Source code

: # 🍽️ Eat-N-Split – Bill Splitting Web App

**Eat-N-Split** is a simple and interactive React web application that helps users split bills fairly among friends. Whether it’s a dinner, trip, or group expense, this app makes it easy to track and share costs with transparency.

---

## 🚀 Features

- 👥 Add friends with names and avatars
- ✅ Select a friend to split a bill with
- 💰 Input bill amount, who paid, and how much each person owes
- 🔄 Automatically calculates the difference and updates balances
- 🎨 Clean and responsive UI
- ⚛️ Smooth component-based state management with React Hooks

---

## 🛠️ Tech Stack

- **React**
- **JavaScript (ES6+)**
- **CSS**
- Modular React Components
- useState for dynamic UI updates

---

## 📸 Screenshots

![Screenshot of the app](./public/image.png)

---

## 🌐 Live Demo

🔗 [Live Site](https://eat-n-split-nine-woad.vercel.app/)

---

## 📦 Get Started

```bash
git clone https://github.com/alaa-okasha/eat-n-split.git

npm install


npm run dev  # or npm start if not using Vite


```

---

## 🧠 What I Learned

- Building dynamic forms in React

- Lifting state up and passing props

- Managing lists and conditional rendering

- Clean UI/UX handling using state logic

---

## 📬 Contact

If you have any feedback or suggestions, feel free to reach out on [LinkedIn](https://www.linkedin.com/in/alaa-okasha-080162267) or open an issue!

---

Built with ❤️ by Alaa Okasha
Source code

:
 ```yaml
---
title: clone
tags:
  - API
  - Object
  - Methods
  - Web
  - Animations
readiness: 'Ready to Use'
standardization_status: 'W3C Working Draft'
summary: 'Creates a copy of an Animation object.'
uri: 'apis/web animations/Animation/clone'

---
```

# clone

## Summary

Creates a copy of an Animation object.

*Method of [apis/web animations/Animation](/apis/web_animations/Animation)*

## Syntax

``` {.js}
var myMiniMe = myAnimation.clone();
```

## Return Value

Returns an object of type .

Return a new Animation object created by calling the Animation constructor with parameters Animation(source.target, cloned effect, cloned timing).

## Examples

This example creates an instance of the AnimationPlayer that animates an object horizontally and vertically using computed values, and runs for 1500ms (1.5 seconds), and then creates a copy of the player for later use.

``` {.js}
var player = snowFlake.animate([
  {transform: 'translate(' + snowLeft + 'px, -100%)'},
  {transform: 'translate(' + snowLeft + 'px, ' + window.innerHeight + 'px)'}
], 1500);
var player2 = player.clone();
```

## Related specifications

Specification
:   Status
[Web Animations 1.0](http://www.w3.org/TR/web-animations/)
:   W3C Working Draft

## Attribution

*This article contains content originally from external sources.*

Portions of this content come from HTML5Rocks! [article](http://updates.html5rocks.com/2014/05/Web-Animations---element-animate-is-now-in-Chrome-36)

========================

# Task:
Copy every line where the word "translate" is present in the entries above.

# Your solution:
  {transform: 'translate(' + snowLeft + 'px, -100%)'},
  {transform: 'translate(' + snowLeft + 'px, ' + window.innerHeight + 'px)'}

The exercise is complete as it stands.